197. Where self-locking individual feeding stalls are used, they can only be included in usable floor area if they are permanently accessible and not manually locked closed. The stalls should be of sufficient size that the largest pig can fit in with no body part (e.g. tail) protruding. There should be a separate place where the pigs can lie together as a group. See the box on accommodation following paragraph 79.
198. Mechanical and computerised feeding systems need to be maintained regularly. Regular checking of the amount of feed delivered is recommended.
199. All dry pregnant sows and gilts must be given a sufficient quantity of bulky or high fibre food as well as high energy food to satisfy their hunger and need to chew. There should be 15-20% dietary fibre in the overall daily feed, and supplementary fermentable, soluble fibres or resistant starches should be offered, such as sugar-beet pulp or native potato starch. To satisfy the need to chew and forage, sows should have access to appropriate substrates such as straw. When sows transition from the dry sow house to the farrowing house, it is important to maintain high-fibre feeding to aid farrowing progression and reduce fatigue.
200. Sow and gilt body condition assessment should also be undertaken regularly regardless of the system.
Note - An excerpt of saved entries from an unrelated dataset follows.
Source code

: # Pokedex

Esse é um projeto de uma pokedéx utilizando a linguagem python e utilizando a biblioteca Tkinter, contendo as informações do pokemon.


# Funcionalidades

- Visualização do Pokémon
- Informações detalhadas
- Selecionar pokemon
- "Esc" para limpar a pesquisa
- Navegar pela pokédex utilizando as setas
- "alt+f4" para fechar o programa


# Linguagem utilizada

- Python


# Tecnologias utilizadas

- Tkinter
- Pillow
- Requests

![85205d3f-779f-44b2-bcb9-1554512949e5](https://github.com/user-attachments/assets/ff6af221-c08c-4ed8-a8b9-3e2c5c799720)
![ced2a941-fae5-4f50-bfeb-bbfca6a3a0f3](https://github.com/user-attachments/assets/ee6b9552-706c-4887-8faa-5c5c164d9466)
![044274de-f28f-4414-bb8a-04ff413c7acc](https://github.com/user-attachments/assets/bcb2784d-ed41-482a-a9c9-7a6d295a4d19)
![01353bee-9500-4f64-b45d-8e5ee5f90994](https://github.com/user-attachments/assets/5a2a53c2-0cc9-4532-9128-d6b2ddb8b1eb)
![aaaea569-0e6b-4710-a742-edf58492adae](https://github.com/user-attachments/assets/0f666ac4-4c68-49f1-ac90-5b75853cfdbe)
See paragraphs 59, 60 and 168.
201. Heavily pregnant females (beyond 90% gestation) should not be transported off the farm.
Paragraphs 19 to 21 of schedule 6 of the Welfare of Farmed Animals (Scotland) Regulations 2010 state that:
19. Boar pens must be sited and constructed so as to allow the boar to turn round and to hear, see and smell other pigs, and shall contain clean resting areas.
20. The lying area must be dry and comfortable.
21.— (1) The minimum unobstructed floor area for an adult boar must be 6m2 save as set out in sub‑paragraph (2).
(2) When boar pens are also used for natural service the floor area must be at least 10m2 and must be free of any obstacles.
Schedule 2 of the Prohibited Procedures on Protected Animals (Exemptions) (Scotland) Regulations 2010 states:
Procedure: Tusk trimming
Purpose: Handler safety or herd welfare
202. Walls between pens should be high enough to prevent boars climbing and / or jumping into adjacent pens. Pens should be sited so that boars can see other pigs. Owners / keepers should not enter boar pens without a pig board and they should be able to escape easily from the pen if the boar becomes aggressive.
203. If the boar is kept with other boars or sows, measures need to be taken to prevent conflict, especially during feeding. If signs of severe fighting appear, the causes need to be immediately investigated and appropriate preventive measures taken. See paragraphs 193 to 195.
204. Boars are usually individually housed and need plenty of bedding material. In cases where this is not possible, a closely controlled environmental temperature is required. Extremes of temperature can lead to temporary infertility and may affect a boar’s willingness or ability to mate satisfactorily. As a guide, individual accommodation for an adult boar should have a floor area of not less than 7.5 m² if used for living purposes only. In a pen intended for mating purposes, the whole floor area should be kept dry, or sufficient bedding provided, to give adequate grip during service.
205. Requirements for enrichment material apply to boars as well as other pigs (see paragraphs 88 to 99).
206. Tusk trimming of boars is permitted if required for the purposes of handler safety or herd welfare.